Among the entries below, find all lines that include "begin" and copy them.
.....
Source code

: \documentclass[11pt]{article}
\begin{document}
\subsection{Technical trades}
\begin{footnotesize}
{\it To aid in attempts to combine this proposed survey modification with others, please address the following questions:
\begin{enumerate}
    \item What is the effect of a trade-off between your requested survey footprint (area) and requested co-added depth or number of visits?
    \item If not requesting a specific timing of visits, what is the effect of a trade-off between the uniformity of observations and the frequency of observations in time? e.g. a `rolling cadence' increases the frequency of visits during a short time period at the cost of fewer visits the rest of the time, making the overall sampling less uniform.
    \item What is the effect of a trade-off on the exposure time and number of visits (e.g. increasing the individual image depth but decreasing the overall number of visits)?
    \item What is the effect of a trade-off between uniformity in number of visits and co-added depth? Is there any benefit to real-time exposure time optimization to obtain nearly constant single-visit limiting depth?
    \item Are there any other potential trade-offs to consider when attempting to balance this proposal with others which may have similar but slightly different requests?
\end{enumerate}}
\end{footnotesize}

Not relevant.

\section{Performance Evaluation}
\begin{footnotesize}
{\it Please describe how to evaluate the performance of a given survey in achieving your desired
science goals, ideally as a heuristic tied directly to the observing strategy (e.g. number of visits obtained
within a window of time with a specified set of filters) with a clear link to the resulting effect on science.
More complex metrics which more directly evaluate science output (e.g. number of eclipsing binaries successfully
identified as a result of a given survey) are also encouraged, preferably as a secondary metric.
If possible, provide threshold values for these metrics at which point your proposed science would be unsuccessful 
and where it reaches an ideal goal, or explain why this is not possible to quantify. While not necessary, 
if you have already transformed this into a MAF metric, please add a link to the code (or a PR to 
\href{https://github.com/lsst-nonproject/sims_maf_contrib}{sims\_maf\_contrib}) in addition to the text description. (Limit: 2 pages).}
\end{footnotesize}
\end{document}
.....
Result of this exercise:
\begin{document}
\begin{footnotesize}
\begin{enumerate}
\begin{footnotesize}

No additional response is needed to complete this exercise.